Please return every record exactly as written, leaving out the pictures.

DATA SHOWN:
★ ★ ★ ★

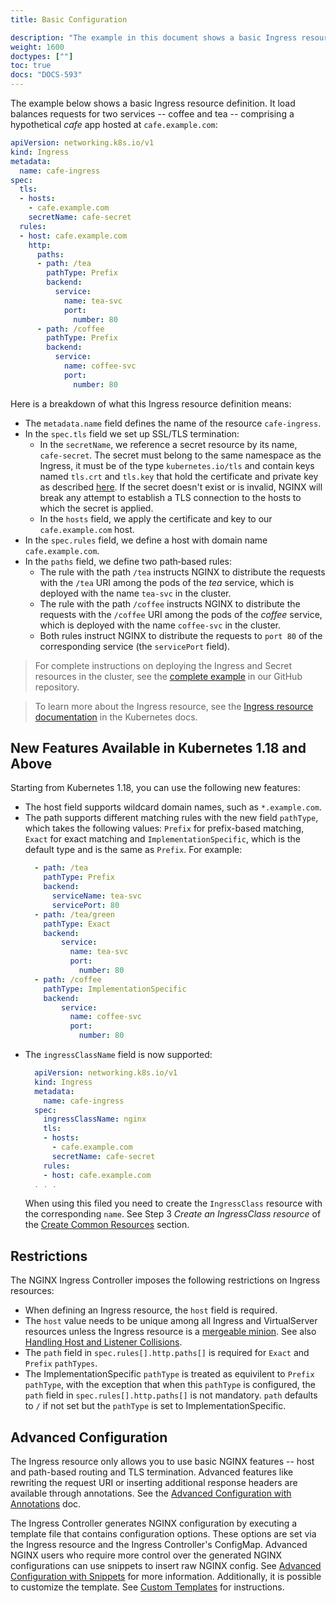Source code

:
 ```yaml
---
title: Basic Configuration

description: "The example in this document shows a basic Ingress resource definition."
weight: 1600
doctypes: [""]
toc: true
docs: "DOCS-593"
---
```



The example below shows a basic Ingress resource definition. It load balances requests for two services -- coffee and tea -- comprising a hypothetical *cafe* app hosted at `cafe.example.com`:
```yaml
apiVersion: networking.k8s.io/v1
kind: Ingress
metadata:
  name: cafe-ingress
spec:
  tls:
  - hosts:
    - cafe.example.com
    secretName: cafe-secret
  rules:
  - host: cafe.example.com
    http:
      paths:
      - path: /tea
        pathType: Prefix
        backend:
          service:
            name: tea-svc
            port:
              number: 80
      - path: /coffee
        pathType: Prefix
        backend:
          service:
            name: coffee-svc
            port:
              number: 80
```

Here is a breakdown of what this Ingress resource definition means:
* The `metadata.name` field defines the name of the resource `cafe‑ingress`.
* In the `spec.tls` field we set up SSL/TLS termination:
    * In the `secretName`, we reference a secret resource by its name, `cafe‑secret`. The secret must belong to the same namespace as the Ingress, it must be of the type ``kubernetes.io/tls`` and contain keys named ``tls.crt`` and ``tls.key`` that hold the certificate and private key as described [here](https://kubernetes.io/docs/concepts/services-networking/ingress/#tls>). If the secret doesn't exist or is invalid, NGINX will break any attempt to establish a TLS connection to the hosts to which the secret is applied.
    * In the `hosts` field, we apply the certificate and key to our `cafe.example.com` host.
* In the `spec.rules` field, we define a host with domain name `cafe.example.com`.
* In the `paths` field, we define two path‑based rules:
  * The rule with the path `/tea` instructs NGINX to distribute the requests with the `/tea` URI among the pods of the *tea* service, which is deployed with the name `tea‑svc` in the cluster.
  * The rule with the path `/coffee` instructs NGINX to distribute the requests with the `/coffee` URI among the pods of the *coffee* service, which is deployed with the name `coffee‑svc` in the cluster.
  * Both rules instruct NGINX to distribute the requests to `port 80` of the corresponding service (the `servicePort` field).

> For complete instructions on deploying the Ingress and Secret resources in the cluster, see the [complete example](https://github.com/nginxinc/kubernetes-ingress/tree/v3.1.1/examples/ingress-resources/complete-example) in our GitHub repository.

> To learn more about the Ingress resource, see the [Ingress resource documentation](https://kubernetes.io/docs/concepts/services-networking/ingress/) in the Kubernetes docs.

## New Features Available in Kubernetes 1.18 and Above

Starting from Kubernetes 1.18, you can use the following new features:

* The host field supports wildcard domain names, such as `*.example.com`.
* The path supports different matching rules with the new field `pathType`, which takes the following values: `Prefix` for prefix-based matching, `Exact` for exact matching and `ImplementationSpecific`, which is the default type and is the same as `Prefix`. For example:
  ```yaml
    - path: /tea
      pathType: Prefix
      backend:
        serviceName: tea-svc
        servicePort: 80
    - path: /tea/green
      pathType: Exact
      backend:
          service:
            name: tea-svc
            port:
              number: 80
    - path: /coffee
      pathType: ImplementationSpecific
      backend:
          service:
            name: coffee-svc
            port:
              number: 80
  ```
* The `ingressClassName` field is now supported:
  ```yaml
    apiVersion: networking.k8s.io/v1
    kind: Ingress
    metadata:
      name: cafe-ingress
    spec:
      ingressClassName: nginx
      tls:
      - hosts:
        - cafe.example.com
        secretName: cafe-secret
      rules:
      - host: cafe.example.com
    . . .
  ```
  When using this filed you need to create the `IngressClass` resource with the corresponding `name`. See Step 3 *Create an IngressClass resource* of the [Create Common Resources](/nginx-ingress-controller/installation/installation-with-manifests/#2-create-common-resources) section.

## Restrictions

The NGINX Ingress Controller imposes the following restrictions on Ingress resources:
* When defining an Ingress resource, the `host` field is required.
* The `host` value needs to be unique among all Ingress and VirtualServer resources unless the Ingress resource is a [mergeable minion](/nginx-ingress-controller/configuration/ingress-resources/cross-namespace-configuration/). See also [Handling Host and Listener Collisions](/nginx-ingress-controller/configuration/handling-host-and-listener-collisions).
* The `path` field in `spec.rules[].http.paths[]` is required for `Exact` and `Prefix` `pathTypes`.
* The ImplementationSpecific `pathType` is treated as equivilent to `Prefix` `pathType`, with the exception that when this `pathType` is configured, the `path` field in `spec.rules[].http.paths[]` is not mandatory. `path` defaults to `/` if not set but the `pathType` is set to ImplementationSpecific.

## Advanced Configuration

The Ingress resource only allows you to use basic NGINX features -- host and path-based routing and TLS termination. Advanced features like rewriting the request URI or inserting additional response headers are available through annotations. See the [Advanced Configuration with Annotations](/nginx-ingress-controller/configuration/ingress-resources/advanced-configuration-with-annotations) doc.

The Ingress Controller generates NGINX configuration by executing a template file that contains configuration options. These options are set via the Ingress resource and the Ingress Controller's ConfigMap. Advanced NGINX users who require more control over the generated NGINX configurations can use snippets to insert raw NGINX config. See [Advanced Configuration with Snippets](/nginx-ingress-controller/configuration/ingress-resources/advanced-configuration-with-snippets) for more information. Additionally, it is possible to customize the template. See [Custom Templates](/nginx-ingress-controller/configuration/global-configuration/custom-templates/) for instructions.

★ ★ ★ ★

REPLY:
Source code

:
 ```yaml
---
title: Basic Configuration

description: "The example in this document shows a basic Ingress resource definition."
weight: 1600
doctypes: [""]
toc: true
docs: "DOCS-593"
---
```



The example below shows a basic Ingress resource definition. It load balances requests for two services -- coffee and tea -- comprising a hypothetical *cafe* app hosted at `cafe.example.com`:
```yaml
apiVersion: networking.k8s.io/v1
kind: Ingress
metadata:
  name: cafe-ingress
spec:
  tls:
  - hosts:
    - cafe.example.com
    secretName: cafe-secret
  rules:
  - host: cafe.example.com
    http:
      paths:
      - path: /tea
        pathType: Prefix
        backend:
          service:
            name: tea-svc
            port:
              number: 80
      - path: /coffee
        pathType: Prefix
        backend:
          service:
            name: coffee-svc
            port:
              number: 80
```

Here is a breakdown of what this Ingress resource definition means:
* The `metadata.name` field defines the name of the resource `cafe‑ingress`.
* In the `spec.tls` field we set up SSL/TLS termination:
    * In the `secretName`, we reference a secret resource by its name, `cafe‑secret`. The secret must belong to the same namespace as the Ingress, it must be of the type ``kubernetes.io/tls`` and contain keys named ``tls.crt`` and ``tls.key`` that hold the certificate and private key as described [here](https://kubernetes.io/docs/concepts/services-networking/ingress/#tls>). If the secret doesn't exist or is invalid, NGINX will break any attempt to establish a TLS connection to the hosts to which the secret is applied.
    * In the `hosts` field, we apply the certificate and key to our `cafe.example.com` host.
* In the `spec.rules` field, we define a host with domain name `cafe.example.com`.
* In the `paths` field, we define two path‑based rules:
  * The rule with the path `/tea` instructs NGINX to distribute the requests with the `/tea` URI among the pods of the *tea* service, which is deployed with the name `tea‑svc` in the cluster.
  * The rule with the path `/coffee` instructs NGINX to distribute the requests with the `/coffee` URI among the pods of the *coffee* service, which is deployed with the name `coffee‑svc` in the cluster.
  * Both rules instruct NGINX to distribute the requests to `port 80` of the corresponding service (the `servicePort` field).

> For complete instructions on deploying the Ingress and Secret resources in the cluster, see the [complete example](https://github.com/nginxinc/kubernetes-ingress/tree/v3.1.1/examples/ingress-resources/complete-example) in our GitHub repository.

> To learn more about the Ingress resource, see the [Ingress resource documentation](https://kubernetes.io/docs/concepts/services-networking/ingress/) in the Kubernetes docs.

## New Features Available in Kubernetes 1.18 and Above

Starting from Kubernetes 1.18, you can use the following new features:

* The host field supports wildcard domain names, such as `*.example.com`.
* The path supports different matching rules with the new field `pathType`, which takes the following values: `Prefix` for prefix-based matching, `Exact` for exact matching and `ImplementationSpecific`, which is the default type and is the same as `Prefix`. For example:
  ```yaml
    - path: /tea
      pathType: Prefix
      backend:
        serviceName: tea-svc
        servicePort: 80
    - path: /tea/green
      pathType: Exact
      backend:
          service:
            name: tea-svc
            port:
              number: 80
    - path: /coffee
      pathType: ImplementationSpecific
      backend:
          service:
            name: coffee-svc
            port:
              number: 80
  ```
* The `ingressClassName` field is now supported:
  ```yaml
    apiVersion: networking.k8s.io/v1
    kind: Ingress
    metadata:
      name: cafe-ingress
    spec:
      ingressClassName: nginx
      tls:
      - hosts:
        - cafe.example.com
        secretName: cafe-secret
      rules:
      - host: cafe.example.com
    . . .
  ```
  When using this filed you need to create the `IngressClass` resource with the corresponding `name`. See Step 3 *Create an IngressClass resource* of the [Create Common Resources](/nginx-ingress-controller/installation/installation-with-manifests/#2-create-common-resources) section.

## Restrictions

The NGINX Ingress Controller imposes the following restrictions on Ingress resources:
* When defining an Ingress resource, the `host` field is required.
* The `host` value needs to be unique among all Ingress and VirtualServer resources unless the Ingress resource is a [mergeable minion](/nginx-ingress-controller/configuration/ingress-resources/cross-namespace-configuration/). See also [Handling Host and Listener Collisions](/nginx-ingress-controller/configuration/handling-host-and-listener-collisions).
* The `path` field in `spec.rules[].http.paths[]` is required for `Exact` and `Prefix` `pathTypes`.
* The ImplementationSpecific `pathType` is treated as equivilent to `Prefix` `pathType`, with the exception that when this `pathType` is configured, the `path` field in `spec.rules[].http.paths[]` is not mandatory. `path` defaults to `/` if not set but the `pathType` is set to ImplementationSpecific.

## Advanced Configuration

The Ingress resource only allows you to use basic NGINX features -- host and path-based routing and TLS termination. Advanced features like rewriting the request URI or inserting additional response headers are available through annotations. See the [Advanced Configuration with Annotations](/nginx-ingress-controller/configuration/ingress-resources/advanced-configuration-with-annotations) doc.

The Ingress Controller generates NGINX configuration by executing a template file that contains configuration options. These options are set via the Ingress resource and the Ingress Controller's ConfigMap. Advanced NGINX users who require more control over the generated NGINX configurations can use snippets to insert raw NGINX config. See [Advanced Configuration with Snippets](/nginx-ingress-controller/configuration/ingress-resources/advanced-configuration-with-snippets) for more information. Additionally, it is possible to customize the template. See [Custom Templates](/nginx-ingress-controller/configuration/global-configuration/custom-templates/) for instructions.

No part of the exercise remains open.